== Provided data
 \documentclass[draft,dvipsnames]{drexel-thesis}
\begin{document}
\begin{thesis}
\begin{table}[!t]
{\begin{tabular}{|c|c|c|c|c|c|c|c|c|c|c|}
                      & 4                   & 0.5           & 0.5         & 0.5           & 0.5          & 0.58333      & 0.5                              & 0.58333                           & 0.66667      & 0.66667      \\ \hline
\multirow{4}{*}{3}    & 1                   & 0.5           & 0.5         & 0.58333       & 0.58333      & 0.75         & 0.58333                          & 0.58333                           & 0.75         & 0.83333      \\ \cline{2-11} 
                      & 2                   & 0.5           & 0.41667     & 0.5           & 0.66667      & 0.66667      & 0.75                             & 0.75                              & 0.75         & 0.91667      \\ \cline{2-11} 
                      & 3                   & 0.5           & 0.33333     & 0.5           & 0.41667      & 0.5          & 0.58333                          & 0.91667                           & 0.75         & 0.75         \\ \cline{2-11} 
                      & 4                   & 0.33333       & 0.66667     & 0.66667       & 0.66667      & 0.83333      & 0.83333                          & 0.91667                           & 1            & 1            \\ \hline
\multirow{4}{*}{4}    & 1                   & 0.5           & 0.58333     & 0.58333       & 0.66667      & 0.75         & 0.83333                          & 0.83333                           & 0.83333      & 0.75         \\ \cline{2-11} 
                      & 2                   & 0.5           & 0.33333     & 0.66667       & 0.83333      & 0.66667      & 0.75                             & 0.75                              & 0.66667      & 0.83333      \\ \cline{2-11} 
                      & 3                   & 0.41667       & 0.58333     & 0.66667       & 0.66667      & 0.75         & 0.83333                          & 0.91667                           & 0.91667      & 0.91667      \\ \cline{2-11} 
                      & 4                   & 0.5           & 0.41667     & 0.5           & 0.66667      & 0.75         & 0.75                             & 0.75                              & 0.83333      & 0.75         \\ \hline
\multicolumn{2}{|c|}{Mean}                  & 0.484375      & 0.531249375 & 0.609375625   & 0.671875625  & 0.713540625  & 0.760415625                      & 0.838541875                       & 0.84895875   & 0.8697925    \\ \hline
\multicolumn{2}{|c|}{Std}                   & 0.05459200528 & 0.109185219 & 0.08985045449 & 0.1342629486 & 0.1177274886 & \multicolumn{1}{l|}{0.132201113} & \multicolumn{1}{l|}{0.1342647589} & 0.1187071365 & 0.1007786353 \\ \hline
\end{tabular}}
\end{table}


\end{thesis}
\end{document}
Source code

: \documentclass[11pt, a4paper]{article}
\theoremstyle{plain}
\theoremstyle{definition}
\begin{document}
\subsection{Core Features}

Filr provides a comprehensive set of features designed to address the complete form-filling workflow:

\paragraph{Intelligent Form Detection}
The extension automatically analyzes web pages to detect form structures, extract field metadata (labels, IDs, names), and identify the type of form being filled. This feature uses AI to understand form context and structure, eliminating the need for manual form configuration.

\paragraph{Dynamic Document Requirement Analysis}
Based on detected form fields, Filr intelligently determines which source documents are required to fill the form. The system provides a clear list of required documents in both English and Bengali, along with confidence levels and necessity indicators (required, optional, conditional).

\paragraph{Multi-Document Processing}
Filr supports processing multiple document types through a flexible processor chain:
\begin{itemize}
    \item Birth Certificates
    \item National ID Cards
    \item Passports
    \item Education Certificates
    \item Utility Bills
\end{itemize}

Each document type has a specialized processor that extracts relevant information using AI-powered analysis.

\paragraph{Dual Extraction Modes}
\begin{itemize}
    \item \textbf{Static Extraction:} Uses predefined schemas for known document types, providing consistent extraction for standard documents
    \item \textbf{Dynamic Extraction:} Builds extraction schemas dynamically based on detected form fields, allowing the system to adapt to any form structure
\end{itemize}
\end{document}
====
### Problem statement
The answer should consist solely of the lines from the one that contains "Each document type" through the end of the material above, copied exactly.

### Solution for this task
Each document type has a specialized processor that extracts relevant information using AI-powered analysis.

\paragraph{Dual Extraction Modes}
\begin{itemize}
    \item \textbf{Static Extraction:} Uses predefined schemas for known document types, providing consistent extraction for standard documents
    \item \textbf{Dynamic Extraction:} Builds extraction schemas dynamically based on detected form fields, allowing the system to adapt to any form structure
\end{itemize}
\end{document}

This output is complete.